• Work order
Using the entries that follow, write out the line containing "where N is the", the line containing "for a model", and every line between them, exactly and nothing else.

• Data for review
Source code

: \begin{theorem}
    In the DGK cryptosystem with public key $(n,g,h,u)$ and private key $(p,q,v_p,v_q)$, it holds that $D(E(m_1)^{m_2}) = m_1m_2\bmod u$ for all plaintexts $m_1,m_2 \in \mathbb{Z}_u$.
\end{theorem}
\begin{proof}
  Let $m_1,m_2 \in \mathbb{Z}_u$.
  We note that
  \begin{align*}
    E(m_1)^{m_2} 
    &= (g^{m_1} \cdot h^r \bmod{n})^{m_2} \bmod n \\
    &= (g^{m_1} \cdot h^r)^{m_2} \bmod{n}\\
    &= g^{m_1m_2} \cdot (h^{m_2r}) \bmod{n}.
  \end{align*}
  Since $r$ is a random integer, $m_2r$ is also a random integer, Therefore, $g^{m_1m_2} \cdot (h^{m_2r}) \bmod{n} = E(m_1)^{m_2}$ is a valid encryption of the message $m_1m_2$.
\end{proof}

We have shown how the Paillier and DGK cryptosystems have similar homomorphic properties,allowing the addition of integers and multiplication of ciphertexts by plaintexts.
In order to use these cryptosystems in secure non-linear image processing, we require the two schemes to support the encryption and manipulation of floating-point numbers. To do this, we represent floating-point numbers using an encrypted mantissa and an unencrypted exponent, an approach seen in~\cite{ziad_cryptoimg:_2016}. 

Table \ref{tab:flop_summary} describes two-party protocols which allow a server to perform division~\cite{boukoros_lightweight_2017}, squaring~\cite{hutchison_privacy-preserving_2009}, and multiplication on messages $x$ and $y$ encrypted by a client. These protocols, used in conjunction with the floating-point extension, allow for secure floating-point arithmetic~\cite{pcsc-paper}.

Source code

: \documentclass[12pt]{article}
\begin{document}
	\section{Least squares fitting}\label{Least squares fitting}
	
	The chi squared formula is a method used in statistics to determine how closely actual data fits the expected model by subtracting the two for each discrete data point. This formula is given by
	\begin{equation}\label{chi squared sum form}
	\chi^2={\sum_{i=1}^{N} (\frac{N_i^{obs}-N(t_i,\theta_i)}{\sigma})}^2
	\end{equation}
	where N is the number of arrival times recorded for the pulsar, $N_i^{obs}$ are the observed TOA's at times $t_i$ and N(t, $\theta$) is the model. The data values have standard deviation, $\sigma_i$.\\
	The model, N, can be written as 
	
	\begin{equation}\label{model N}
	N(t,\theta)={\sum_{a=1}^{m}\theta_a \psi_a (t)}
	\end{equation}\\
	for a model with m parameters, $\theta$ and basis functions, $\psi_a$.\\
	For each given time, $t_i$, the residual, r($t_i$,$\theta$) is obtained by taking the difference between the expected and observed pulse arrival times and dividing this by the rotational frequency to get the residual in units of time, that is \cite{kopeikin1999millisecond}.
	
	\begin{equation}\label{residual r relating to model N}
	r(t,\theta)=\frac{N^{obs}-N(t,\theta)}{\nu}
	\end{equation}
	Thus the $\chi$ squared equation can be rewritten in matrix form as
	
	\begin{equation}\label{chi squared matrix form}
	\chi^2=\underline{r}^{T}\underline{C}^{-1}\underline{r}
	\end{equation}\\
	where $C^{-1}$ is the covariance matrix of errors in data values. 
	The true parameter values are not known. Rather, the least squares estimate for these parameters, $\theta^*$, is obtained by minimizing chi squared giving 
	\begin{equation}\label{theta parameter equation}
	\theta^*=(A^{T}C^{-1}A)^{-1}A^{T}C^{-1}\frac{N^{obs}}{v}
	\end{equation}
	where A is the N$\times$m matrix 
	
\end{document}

• Exercise answer
	where N is the number of arrival times recorded for the pulsar, $N_i^{obs}$ are the observed TOA's at times $t_i$ and N(t, $\theta$) is the model. The data values have standard deviation, $\sigma_i$.\\
	The model, N, can be written as 
	
	\begin{equation}\label{model N}
	N(t,\theta)={\sum_{a=1}^{m}\theta_a \psi_a (t)}
	\end{equation}\\
	for a model with m parameters, $\theta$ and basis functions, $\psi_a$.\\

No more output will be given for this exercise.